BEGIN EXERCISE MATERIALS

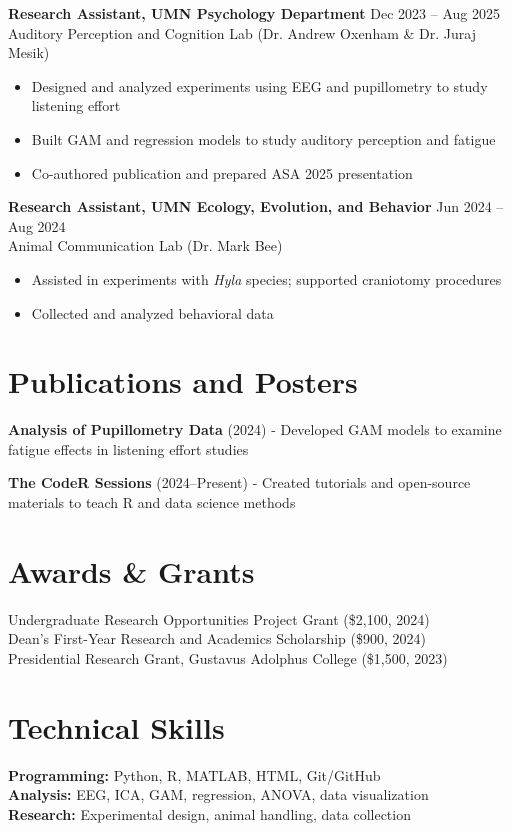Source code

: \documentclass[11pt]{article}
\begin{document}
\textbf{Research Assistant, UMN Psychology Department} \hfill Dec 2023 -- Aug 2025 \\
Auditory Perception and Cognition Lab (Dr. Andrew Oxenham \& Dr. Juraj Mesik) 
\begin{itemize}
  \item Designed and analyzed experiments using EEG and pupillometry to study listening effort  
  \item Built GAM and regression models to study auditory perception and fatigue  
  \item Co-authored publication and prepared ASA 2025 presentation  
\end{itemize}

\textbf{Research Assistant, UMN Ecology, Evolution, and Behavior} \hfill Jun 2024 -- Aug 2024 \\
Animal Communication Lab (Dr. Mark Bee) 
\begin{itemize}
  \item Assisted in experiments with \textit{Hyla} species; supported craniotomy procedures  
  \item Collected and analyzed behavioral data  
\end{itemize}

\section*{Publications and Posters}
\textbf{Analysis of Pupillometry Data} (2024)  
- Developed GAM models to examine fatigue effects in listening effort studies  

\textbf{The CodeR Sessions} (2024--Present)  
- Created tutorials and open-source materials to teach R and data science methods  

\section*{Awards \& Grants}
Undergraduate Research Opportunities Project Grant (\$2,100, 2024) \\
Dean’s First-Year Research and Academics Scholarship (\$900, 2024) \\
Presidential Research Grant, Gustavus Adolphus College (\$1,500, 2023)  

\section*{Technical Skills}
\textbf{Programming:} Python, R, MATLAB, HTML, Git/GitHub \\
\textbf{Analysis:} EEG, ICA, GAM, regression, ANOVA, data visualization \\
\textbf{Research:} Experimental design, animal handling, data collection  
\end{document}

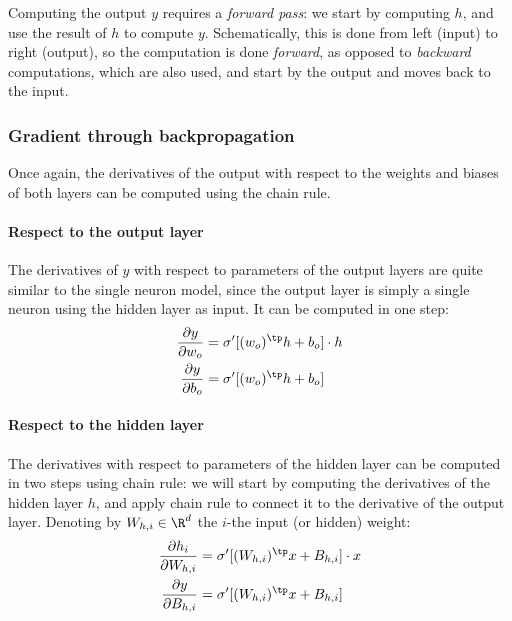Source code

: \documentclass[toc, titlepaged]{../cs-classes/cs-classes}
\begin{document}
Computing the output $y$ requires a \emph{forward pass}: we start by computing $h$, and use the result of $h$ to compute $y$. Schematically, this is done from left (input) to right (output), so the computation is done \emph{forward}, as opposed to \emph{backward} computations, which are also used, and start by the output and moves back to the input.

\subsubsection{Gradient through backpropagation}
Once again, the derivatives of the output with respect to the weights and biases of both layers can be computed using the chain rule.

\paragraph*{Respect to the output layer}
The derivatives of $y$ with respect to parameters of the output layers are quite similar to the single neuron model, since the output layer is simply a single neuron using the hidden layer as input. It can be computed in one step:
\begin{equation*}
    \begin{aligned}
        \frac{\partial y}{\partial w_o} &= \sigma'[(w_o)^\tp h + b_o]\cdot h\\
        \frac{\partial y}{\partial b_o} &= \sigma'[(w_o)^\tp h + b_o]
    \end{aligned}
\end{equation*}

\paragraph*{Respect to the hidden layer}
The derivatives with respect to parameters of the hidden layer can be computed in two steps using chain rule: we will start by computing the derivatives of the hidden layer $h$, and apply chain rule to connect it to the derivative of the output layer.
Denoting by $W_{h, i}\in\R^d$ the $i$-the input (or hidden) weight:
\begin{equation*}
    \begin{aligned}
        \frac{\partial h_i}{\partial W_{h, i}} &= \sigma'[(W_{h, i})^\tp x + B_{h, i}]\cdot x\\
        \frac{\partial y}{\partial B_{h, i}} &= \sigma'[(W_{h, i})^\tp x + B_{h, i}]
    \end{aligned}
\end{equation*}
\end{document}
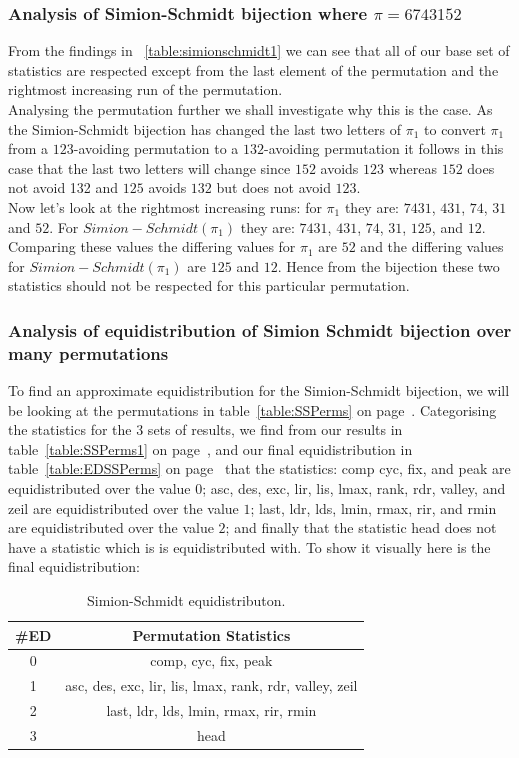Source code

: \documentclass[12pt]{article}
\begin{document}
\subsubsection{Analysis of Simion-Schmidt bijection where $\pi = 6743152$}
From the findings in ~\ref{table:simionschmidt1} we can see that all of our base set of statistics are respected except from the last element of the permutation and the rightmost increasing run of the permutation.\\
Analysing the permutation further we shall investigate why this is the case. As the Simion-Schmidt bijection has changed the last two letters of $\pi_1$ to convert $\pi_1$ from a $123$-avoiding permutation to a $132$-avoiding permutation it follows in this case that the last two letters will change since $152$ avoids $123$ whereas $152$ does not avoid 132 and $125$ avoids $132$ but does not avoid $123$.\\
Now let's look at the rightmost increasing runs: for $\pi_1$ they are: $7431$, $431$, $74$, $31$ and $52$. For $Simion-Schmidt(\pi_1)$ they are:  $7431$, $431$, $74$, $31$, $125$, and $12$. Comparing these values the differing values for $\pi_1$ are $52$ and the differing values for $Simion-Schmidt(\pi_1)$ are $125$ and $12$. Hence from the bijection these two statistics should not be respected for this particular permutation. 
\subsubsection{Analysis of equidistribution of Simion Schmidt bijection over many permutations}
To find an approximate equidistribution for the Simion-Schmidt bijection, we will be looking at the permutations in table~\ref{table:SSPerms} on page~\pageref{table:SSPerms}. Categorising the statistics for the 3 sets of results, we find from our results in table~\ref{table:SSPerms1} on page~\pageref{table:SSPerms1}, and our final equidistribution in table~\ref{table:EDSSPerms} on page~\pageref{table:EDSSPerms} that the statistics: comp cyc, fix, and peak are equidistributed over the value $0$; asc, des, exc, lir, lis, lmax, rank, rdr, valley, and zeil are equidistributed over the value $1$; last, ldr, lds, lmin, rmax, rir, and rmin are equidistributed over the value $2$; and finally that the statistic head does not have a statistic which is is equidistributed with. To show it visually here is the final equidistribution:
\begin{table}[H]
\caption{Simion-Schmidt equidistributon.}
\begin{tabular}{c | c}
\hline\hline
\#ED & Permutation Statistics\\ [0.5ex]
\hline
0 & comp, cyc, fix, peak \\
\hline
1 & asc, des, exc, lir, lis, lmax, rank, rdr, valley, zeil  \\
\hline
2 & last, ldr, lds, lmin, rmax, rir, rmin \\
\hline
3 & head \\
\hline
\end{tabular}
\label{table:FinalEDSS}
\end{table}
\end{document}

END EXERCISE MATERIALS

▶ **TASK OBJECTIVE**
May I have only the lines from the start of the data through the line containing "perception and fatigue", both included, reproduced exactly and without the pictures?

▶ **SOLUTION FOR THIS TASK**
Source code

: \documentclass[11pt]{article}
\begin{document}
\textbf{Research Assistant, UMN Psychology Department} \hfill Dec 2023 -- Aug 2025 \\
Auditory Perception and Cognition Lab (Dr. Andrew Oxenham \& Dr. Juraj Mesik) 
\begin{itemize}
  \item Designed and analyzed experiments using EEG and pupillometry to study listening effort  
  \item Built GAM and regression models to study auditory perception and fatigue  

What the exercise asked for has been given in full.